Work required: Would you please output the lines of the data below from the one containing "发表于 2017-9-4 21:42</a>" to the end, exactly and with nothing added?

Data items
·····
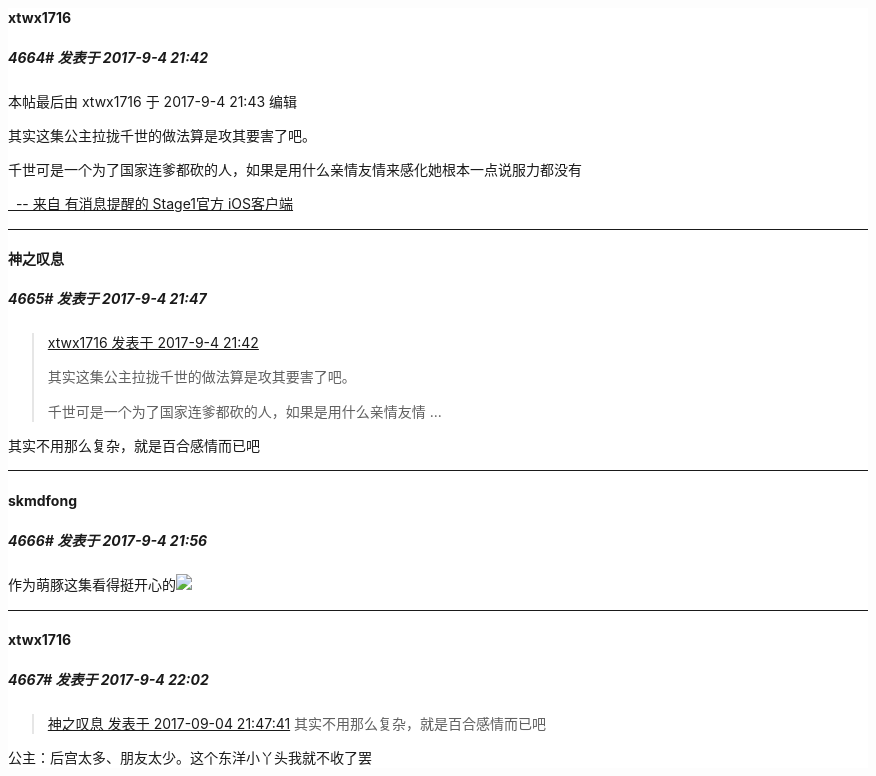 ####  xtwx1716  
##### 4664#       发表于 2017-9-4 21:42



 本帖最后由 xtwx1716 于 2017-9-4 21:43 编辑 

其实这集公主拉拢千世的做法算是攻其要害了吧。

千世可是一个为了国家连爹都砍的人，如果是用什么亲情友情来感化她根本一点说服力都没有

[  -- 来自 有消息提醒的 Stage1官方 iOS客户端](https://itunes.apple.com/fi/app/saraba1st/id1221237470?mt=8)







-----

####  神之叹息  
##### 4665#       发表于 2017-9-4 21:47



<blockquote><a href="httphttps://bbs.saraba1st.com/2b/forum.php?mod=redirect&amp;goto=findpost&amp;pid=37097410&amp;ptid=1486439" target="_blank">xtwx1716 发表于 2017-9-4 21:42</a>

其实这集公主拉拢千世的做法算是攻其要害了吧。

千世可是一个为了国家连爹都砍的人，如果是用什么亲情友情 ...</blockquote>
其实不用那么复杂，就是百合感情而已吧







-----

####  skmdfong  
##### 4666#       发表于 2017-9-4 21:56




作为萌豚这集看得挺开心的<img src="https://static.saraba1st.com/image/smiley/face2017/067.png" referrerpolicy="no-referrer">







-----

####  xtwx1716  
##### 4667#       发表于 2017-9-4 22:02



<blockquote><a href="httphttps://bbs.saraba1st.com/2b/forum.php?mod=redirect&amp;goto=findpost&amp;pid=37097446&amp;ptid=1486439" target="_blank">神之叹息 发表于 2017-09-04 21:47:41</a>
其实不用那么复杂，就是百合感情而已吧</blockquote>公主：后宫太多、朋友太少。这个东洋小丫头我就不收了罢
·····
Problem solution:
<blockquote><a href="httphttps://bbs.saraba1st.com/2b/forum.php?mod=redirect&amp;goto=findpost&amp;pid=37097410&amp;ptid=1486439" target="_blank">xtwx1716 发表于 2017-9-4 21:42</a>

其实这集公主拉拢千世的做法算是攻其要害了吧。

千世可是一个为了国家连爹都砍的人，如果是用什么亲情友情 ...</blockquote>
其实不用那么复杂，就是百合感情而已吧







-----

####  skmdfong  
##### 4666#       发表于 2017-9-4 21:56




作为萌豚这集看得挺开心的<img src="https://static.saraba1st.com/image/smiley/face2017/067.png" referrerpolicy="no-referrer">







-----

####  xtwx1716  
##### 4667#       发表于 2017-9-4 22:02



<blockquote><a href="httphttps://bbs.saraba1st.com/2b/forum.php?mod=redirect&amp;goto=findpost&amp;pid=37097446&amp;ptid=1486439" target="_blank">神之叹息 发表于 2017-09-04 21:47:41</a>
其实不用那么复杂，就是百合感情而已吧</blockquote>公主：后宫太多、朋友太少。这个东洋小丫头我就不收了罢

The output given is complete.